Le troisième point est donc la récupération opportuniste par les écolos de tout bord – Thoreau représente un rêve de publiciste : pensée révolutionnaire née au milieu des bois (et dans le salon d’Emerson, rappelons-le), idéale pour être lue et commentée autour du feu de bois allumé dans une quelconque ZAD. Il serait plus exact de voir en Thoreau un observateur au regard aigu doublé d’un fin connaisseur. L’observateur voit par exemple que certaines populations de poissons commencent à se réduire à néant ou presque, que certaines zones se désertifient ; le connaisseur est un botaniste redoutable (Emerson célébrait cette connaissance encyclopédique constatée lors de promenades communes) doublé d’un zoologiste plus qu’honorable, et l’adjonction d’un Lexique de la faune et d’un Lexique de la flore en fin du présent volume est précieuse. Mais à cette science doublée de nostalgie, on sera bien en peine de trouver le corollaire indispensable : l’expression d’un désir de corriger le tir, d’amender les dégâts, la proposition de solutions aux ravages constatés. Thoreau constate, profite des beaux restes, mais n’envisage que peu le legs à venir.

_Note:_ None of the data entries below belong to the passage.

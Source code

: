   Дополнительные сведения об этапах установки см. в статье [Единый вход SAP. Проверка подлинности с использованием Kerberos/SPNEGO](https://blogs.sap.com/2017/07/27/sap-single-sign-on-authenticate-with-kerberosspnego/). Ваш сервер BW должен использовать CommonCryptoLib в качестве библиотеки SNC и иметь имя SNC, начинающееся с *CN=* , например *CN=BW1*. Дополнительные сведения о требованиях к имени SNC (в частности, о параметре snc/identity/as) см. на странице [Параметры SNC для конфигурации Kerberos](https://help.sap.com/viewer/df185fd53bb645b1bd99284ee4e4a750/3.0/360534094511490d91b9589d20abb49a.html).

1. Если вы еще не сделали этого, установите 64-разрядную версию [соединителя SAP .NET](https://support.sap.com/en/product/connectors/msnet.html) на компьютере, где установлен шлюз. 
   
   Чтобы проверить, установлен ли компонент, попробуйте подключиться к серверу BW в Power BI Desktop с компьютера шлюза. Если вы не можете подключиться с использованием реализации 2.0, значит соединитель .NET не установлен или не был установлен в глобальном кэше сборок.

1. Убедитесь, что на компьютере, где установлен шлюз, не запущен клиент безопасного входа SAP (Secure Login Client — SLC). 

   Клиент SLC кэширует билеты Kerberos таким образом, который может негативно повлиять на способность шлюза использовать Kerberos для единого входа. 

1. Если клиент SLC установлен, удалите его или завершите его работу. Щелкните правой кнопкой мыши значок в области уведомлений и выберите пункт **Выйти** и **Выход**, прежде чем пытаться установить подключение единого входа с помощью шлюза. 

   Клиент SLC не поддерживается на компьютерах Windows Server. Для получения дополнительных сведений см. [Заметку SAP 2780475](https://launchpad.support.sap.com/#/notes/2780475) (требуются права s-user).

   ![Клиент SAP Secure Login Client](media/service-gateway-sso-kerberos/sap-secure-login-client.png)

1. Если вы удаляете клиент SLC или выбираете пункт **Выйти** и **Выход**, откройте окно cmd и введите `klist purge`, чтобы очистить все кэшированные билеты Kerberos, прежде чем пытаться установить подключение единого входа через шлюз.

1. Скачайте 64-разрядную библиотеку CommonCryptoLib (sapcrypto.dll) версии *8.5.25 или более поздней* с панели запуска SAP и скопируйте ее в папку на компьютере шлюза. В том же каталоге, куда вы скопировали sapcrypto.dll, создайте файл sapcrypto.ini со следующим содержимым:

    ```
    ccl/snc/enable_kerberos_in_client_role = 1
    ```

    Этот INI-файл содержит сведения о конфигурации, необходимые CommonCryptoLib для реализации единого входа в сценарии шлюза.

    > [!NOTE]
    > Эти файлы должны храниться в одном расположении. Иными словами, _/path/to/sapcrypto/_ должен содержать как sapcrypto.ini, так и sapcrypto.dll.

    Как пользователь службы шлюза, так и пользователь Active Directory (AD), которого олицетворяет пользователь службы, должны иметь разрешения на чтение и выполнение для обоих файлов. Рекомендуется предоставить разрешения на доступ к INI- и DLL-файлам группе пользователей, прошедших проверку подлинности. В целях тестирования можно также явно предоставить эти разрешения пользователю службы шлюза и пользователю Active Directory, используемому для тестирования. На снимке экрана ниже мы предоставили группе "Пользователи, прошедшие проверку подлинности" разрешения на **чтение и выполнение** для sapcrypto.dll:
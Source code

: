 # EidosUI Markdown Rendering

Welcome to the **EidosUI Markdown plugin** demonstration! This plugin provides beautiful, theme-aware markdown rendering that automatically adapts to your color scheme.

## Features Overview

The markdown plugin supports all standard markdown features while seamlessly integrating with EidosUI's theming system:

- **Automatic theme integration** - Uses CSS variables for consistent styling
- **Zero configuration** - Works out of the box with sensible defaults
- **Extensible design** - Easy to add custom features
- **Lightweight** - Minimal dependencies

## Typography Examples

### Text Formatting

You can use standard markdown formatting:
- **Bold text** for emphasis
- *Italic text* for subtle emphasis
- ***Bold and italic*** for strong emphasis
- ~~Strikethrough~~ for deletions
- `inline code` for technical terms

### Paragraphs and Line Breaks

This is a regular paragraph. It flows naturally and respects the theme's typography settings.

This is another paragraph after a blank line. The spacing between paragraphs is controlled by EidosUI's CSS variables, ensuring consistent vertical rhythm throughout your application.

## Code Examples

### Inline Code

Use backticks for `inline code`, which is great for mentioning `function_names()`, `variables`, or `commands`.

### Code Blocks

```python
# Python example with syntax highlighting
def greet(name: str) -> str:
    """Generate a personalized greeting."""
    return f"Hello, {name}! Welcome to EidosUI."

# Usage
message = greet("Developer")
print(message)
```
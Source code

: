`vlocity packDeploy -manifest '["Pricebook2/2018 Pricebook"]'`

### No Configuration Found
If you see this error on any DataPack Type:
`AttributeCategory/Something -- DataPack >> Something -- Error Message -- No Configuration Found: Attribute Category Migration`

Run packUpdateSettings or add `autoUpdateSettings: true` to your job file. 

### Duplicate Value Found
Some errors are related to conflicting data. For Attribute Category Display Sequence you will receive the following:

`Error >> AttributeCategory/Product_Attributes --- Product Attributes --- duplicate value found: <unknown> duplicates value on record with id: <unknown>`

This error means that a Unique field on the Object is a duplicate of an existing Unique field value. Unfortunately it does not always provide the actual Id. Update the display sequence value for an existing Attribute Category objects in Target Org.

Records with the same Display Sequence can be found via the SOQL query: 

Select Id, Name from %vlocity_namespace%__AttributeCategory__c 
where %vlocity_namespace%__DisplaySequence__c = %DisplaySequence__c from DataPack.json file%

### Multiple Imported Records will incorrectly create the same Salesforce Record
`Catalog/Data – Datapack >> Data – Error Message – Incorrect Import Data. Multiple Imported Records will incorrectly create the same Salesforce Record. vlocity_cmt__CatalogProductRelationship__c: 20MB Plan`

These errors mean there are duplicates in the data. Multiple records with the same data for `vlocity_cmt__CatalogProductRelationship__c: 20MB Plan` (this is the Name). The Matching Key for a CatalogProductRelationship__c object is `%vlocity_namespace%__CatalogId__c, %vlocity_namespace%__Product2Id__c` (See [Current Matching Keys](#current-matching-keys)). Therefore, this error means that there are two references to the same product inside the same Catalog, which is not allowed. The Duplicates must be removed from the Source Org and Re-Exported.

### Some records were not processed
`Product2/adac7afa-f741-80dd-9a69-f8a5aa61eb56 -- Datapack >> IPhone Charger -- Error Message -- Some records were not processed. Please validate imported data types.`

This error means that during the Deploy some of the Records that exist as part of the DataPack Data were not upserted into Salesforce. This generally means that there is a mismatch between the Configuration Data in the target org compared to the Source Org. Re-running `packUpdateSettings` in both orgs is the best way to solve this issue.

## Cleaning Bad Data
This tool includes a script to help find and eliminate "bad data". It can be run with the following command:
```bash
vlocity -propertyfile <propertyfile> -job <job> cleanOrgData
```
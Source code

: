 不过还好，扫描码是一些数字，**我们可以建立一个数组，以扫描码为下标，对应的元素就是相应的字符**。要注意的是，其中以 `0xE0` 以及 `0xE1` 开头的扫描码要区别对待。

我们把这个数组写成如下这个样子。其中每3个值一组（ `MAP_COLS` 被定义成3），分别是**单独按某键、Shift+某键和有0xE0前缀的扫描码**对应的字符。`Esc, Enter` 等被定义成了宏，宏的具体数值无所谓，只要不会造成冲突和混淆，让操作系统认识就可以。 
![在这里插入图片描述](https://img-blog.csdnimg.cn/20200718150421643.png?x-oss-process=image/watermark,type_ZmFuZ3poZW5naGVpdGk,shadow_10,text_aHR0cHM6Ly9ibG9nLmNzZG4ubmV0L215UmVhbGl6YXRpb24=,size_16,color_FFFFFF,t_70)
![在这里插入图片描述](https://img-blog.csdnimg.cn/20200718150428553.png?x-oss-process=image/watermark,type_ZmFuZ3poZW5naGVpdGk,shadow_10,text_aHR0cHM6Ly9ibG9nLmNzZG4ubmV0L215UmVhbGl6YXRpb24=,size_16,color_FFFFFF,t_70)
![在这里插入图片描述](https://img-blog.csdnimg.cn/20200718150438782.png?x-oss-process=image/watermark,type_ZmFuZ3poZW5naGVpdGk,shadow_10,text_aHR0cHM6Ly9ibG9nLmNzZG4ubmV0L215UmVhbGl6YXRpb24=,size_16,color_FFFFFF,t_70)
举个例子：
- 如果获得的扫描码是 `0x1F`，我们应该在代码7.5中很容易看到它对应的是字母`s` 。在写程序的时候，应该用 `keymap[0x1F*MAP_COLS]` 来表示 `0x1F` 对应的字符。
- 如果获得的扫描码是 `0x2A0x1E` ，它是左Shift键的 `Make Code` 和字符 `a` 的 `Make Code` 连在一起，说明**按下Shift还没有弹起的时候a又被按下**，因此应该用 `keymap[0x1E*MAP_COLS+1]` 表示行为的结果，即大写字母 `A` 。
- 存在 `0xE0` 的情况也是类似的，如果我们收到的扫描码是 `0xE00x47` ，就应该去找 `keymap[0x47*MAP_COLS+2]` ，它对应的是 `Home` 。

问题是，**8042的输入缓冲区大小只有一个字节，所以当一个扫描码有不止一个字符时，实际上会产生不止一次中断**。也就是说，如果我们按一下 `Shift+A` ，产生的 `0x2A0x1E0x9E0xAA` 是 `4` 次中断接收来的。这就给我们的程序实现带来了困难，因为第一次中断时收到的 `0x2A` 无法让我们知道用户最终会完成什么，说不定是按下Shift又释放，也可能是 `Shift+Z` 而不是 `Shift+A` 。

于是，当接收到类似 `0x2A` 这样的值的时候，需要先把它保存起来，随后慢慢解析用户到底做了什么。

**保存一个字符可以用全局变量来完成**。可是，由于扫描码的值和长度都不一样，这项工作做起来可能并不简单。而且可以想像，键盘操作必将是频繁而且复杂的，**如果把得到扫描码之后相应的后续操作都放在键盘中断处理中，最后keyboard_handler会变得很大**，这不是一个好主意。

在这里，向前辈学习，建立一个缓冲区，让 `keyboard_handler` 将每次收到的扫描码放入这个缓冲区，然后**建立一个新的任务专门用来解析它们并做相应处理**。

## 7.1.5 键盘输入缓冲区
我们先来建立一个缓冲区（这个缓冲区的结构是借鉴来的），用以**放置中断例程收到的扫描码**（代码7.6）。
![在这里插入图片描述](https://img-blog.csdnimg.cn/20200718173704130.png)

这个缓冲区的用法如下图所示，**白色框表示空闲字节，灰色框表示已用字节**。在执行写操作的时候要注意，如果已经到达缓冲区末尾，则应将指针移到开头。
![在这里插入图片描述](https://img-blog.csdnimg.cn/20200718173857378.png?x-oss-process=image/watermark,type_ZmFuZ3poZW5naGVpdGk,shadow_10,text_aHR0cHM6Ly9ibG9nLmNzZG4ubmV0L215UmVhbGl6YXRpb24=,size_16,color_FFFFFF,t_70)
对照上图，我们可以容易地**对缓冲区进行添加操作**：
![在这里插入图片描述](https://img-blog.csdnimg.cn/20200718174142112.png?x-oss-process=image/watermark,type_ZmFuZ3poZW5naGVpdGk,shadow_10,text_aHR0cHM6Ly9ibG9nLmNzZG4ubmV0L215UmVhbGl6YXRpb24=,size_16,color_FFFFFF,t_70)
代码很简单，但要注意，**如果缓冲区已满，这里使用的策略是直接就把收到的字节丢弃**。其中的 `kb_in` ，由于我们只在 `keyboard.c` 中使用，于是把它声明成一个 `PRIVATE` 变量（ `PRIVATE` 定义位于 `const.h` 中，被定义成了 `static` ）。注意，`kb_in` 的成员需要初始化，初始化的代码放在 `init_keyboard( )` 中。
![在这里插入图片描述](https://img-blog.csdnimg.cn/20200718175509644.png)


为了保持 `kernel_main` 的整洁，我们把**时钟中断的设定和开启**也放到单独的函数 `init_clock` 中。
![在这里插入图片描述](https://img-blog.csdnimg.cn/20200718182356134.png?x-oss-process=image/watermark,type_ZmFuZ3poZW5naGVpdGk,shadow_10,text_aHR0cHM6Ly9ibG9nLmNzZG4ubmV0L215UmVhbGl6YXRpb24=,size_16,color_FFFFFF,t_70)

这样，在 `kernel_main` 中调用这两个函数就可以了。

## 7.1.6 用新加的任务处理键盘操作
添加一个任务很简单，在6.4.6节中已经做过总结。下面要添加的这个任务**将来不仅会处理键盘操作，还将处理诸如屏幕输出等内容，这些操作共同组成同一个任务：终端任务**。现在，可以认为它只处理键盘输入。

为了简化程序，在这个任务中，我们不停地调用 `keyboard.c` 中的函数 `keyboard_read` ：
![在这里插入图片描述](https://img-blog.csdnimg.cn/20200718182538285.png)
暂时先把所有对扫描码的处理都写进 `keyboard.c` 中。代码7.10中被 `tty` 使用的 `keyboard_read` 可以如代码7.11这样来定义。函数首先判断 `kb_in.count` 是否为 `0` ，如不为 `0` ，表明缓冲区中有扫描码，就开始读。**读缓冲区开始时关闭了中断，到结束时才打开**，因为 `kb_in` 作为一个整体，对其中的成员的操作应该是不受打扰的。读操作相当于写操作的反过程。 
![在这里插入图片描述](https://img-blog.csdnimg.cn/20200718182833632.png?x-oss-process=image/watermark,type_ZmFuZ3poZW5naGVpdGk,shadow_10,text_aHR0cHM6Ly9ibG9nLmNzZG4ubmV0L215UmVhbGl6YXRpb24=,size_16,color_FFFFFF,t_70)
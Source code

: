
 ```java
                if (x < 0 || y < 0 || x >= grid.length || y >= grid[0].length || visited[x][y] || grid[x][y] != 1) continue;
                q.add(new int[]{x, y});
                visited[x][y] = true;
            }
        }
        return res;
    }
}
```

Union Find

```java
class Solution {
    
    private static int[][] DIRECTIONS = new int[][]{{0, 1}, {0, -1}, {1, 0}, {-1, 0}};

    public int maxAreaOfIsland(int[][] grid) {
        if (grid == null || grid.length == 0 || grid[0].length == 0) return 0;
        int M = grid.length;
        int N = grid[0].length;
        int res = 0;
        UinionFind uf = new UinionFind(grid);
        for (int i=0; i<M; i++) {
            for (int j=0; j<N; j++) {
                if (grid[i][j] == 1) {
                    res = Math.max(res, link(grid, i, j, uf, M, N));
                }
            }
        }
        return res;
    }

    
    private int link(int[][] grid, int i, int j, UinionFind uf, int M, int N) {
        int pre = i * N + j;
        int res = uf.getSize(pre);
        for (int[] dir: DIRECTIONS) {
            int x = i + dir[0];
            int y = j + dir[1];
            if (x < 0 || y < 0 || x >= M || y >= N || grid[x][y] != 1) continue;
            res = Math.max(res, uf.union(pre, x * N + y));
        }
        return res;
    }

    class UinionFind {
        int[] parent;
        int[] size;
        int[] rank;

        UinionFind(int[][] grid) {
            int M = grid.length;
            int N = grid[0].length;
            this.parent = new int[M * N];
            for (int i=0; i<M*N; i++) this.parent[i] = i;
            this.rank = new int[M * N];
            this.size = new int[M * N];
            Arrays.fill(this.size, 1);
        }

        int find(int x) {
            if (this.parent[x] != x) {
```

Au fond, la vision de la nature proposée par Thoreau correspond à sa vision politique : « Regardez tout ce dont je jouis, des paysages en train de disparaître (ou des ouvrages peu communs, et non destinés au vulgum pecus, que j’ai lus et digérés), suivez-moi dans ma pensée, permettez que je vous impose mes expériences, tant concrètes que philosophiques, mais ne vous attendez pas à ce que je vous propose de véritablement les partager. Quant au style, acceptez-le, puisque j’ai proclamé et doctement expliqué qu’il est le meilleur possible ».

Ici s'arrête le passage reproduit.